Hey Kyle.
We had a number of setbacks force our hand to drop support of TensorFlow within the core FTC SDK. The straw that broke the camel’s back, however, was a breaking change in TensorFlow itself that was not compatible with our SDK support infrastructure. Our current (9.x) infrastructure is not compatible with newer TensorFlow toolchains, and so in order to support teams making models with current tools we would have to make significant changes that we’re not able to make at this time. TensorFlow is a “research project” for Google anyway, I think we were “lucky” to be able to use it for as long as we did.
The TensorFlow Object Detection APIs have significant issues, mostly dealing with the amount of time it takes to train coupled with the significant difficulty to create models that are relatively immune to slight lighting differences at venues.
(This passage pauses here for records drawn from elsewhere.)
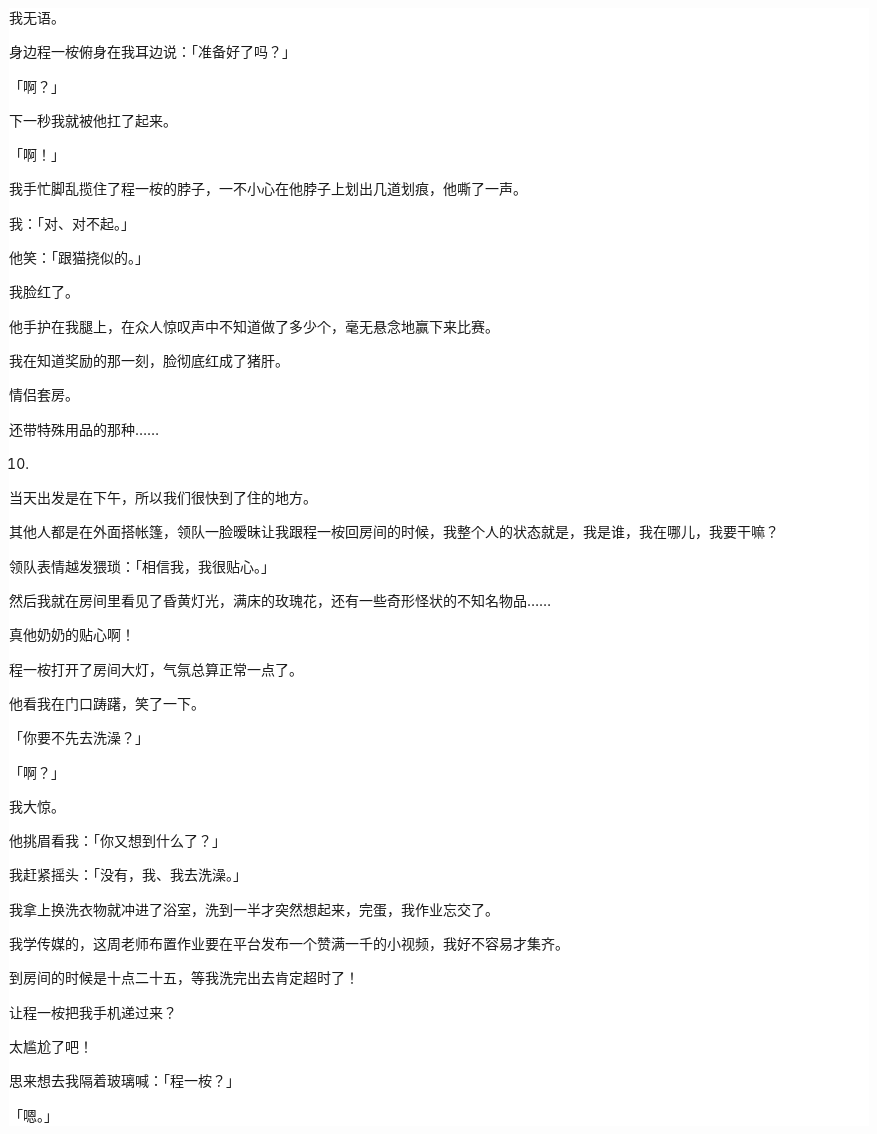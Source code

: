 我无语。

身边程一桉俯身在我耳边说：「准备好了吗？」

「啊？」

下一秒我就被他扛了起来。

「啊！」

我手忙脚乱揽住了程一桉的脖子，一不小心在他脖子上划出几道划痕，他嘶了一声。

我：「对、对不起。」

他笑：「跟猫挠似的。」

我脸红了。

他手护在我腿上，在众人惊叹声中不知道做了多少个，毫无悬念地赢下来比赛。

我在知道奖励的那一刻，脸彻底红成了猪肝。

情侣套房。

还带特殊用品的那种……

10.

当天出发是在下午，所以我们很快到了住的地方。

其他人都是在外面搭帐篷，领队一脸暧昧让我跟程一桉回房间的时候，我整个人的状态就是，我是谁，我在哪儿，我要干嘛？

领队表情越发猥琐：「相信我，我很贴心。」

然后我就在房间里看见了昏黄灯光，满床的玫瑰花，还有一些奇形怪状的不知名物品……

真他奶奶的贴心啊！

程一桉打开了房间大灯，气氛总算正常一点了。

他看我在门口踌躇，笑了一下。

「你要不先去洗澡？」

「啊？」

我大惊。

他挑眉看我：「你又想到什么了？」

我赶紧摇头：「没有，我、我去洗澡。」

我拿上换洗衣物就冲进了浴室，洗到一半才突然想起来，完蛋，我作业忘交了。

我学传媒的，这周老师布置作业要在平台发布一个赞满一千的小视频，我好不容易才集齐。

到房间的时候是十点二十五，等我洗完出去肯定超时了！

让程一桉把我手机递过来？

太尴尬了吧！

思来想去我隔着玻璃喊：「程一桉？」

「嗯。」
I personally prefer to move to appliance-based machine learning models, for example you can train an object detection model on a HuskyLens in about 20 seconds versus 6 hours with TensorFlow and the ML Toolchain; you can even retrain in the exact lighting conditions in another 20 seconds during calibration/inspection. OpenCV is also a fantastic tool for those who “just want results”, though we do not directly support OpenCV on Blocks (we indirectly support it using java-based myBlocks though).
As we move forward we’ll be constantly evaluating the device landscape looking for better ways to incorporate machine learning, AI, and other similar technologies. But for right now it doesn’t make sense for us to pour resources into technologies that are not directly helping teams (sure, they’re learning a lot about ML and AI, but we need them to learn more than “it’s really difficult to use effectively”).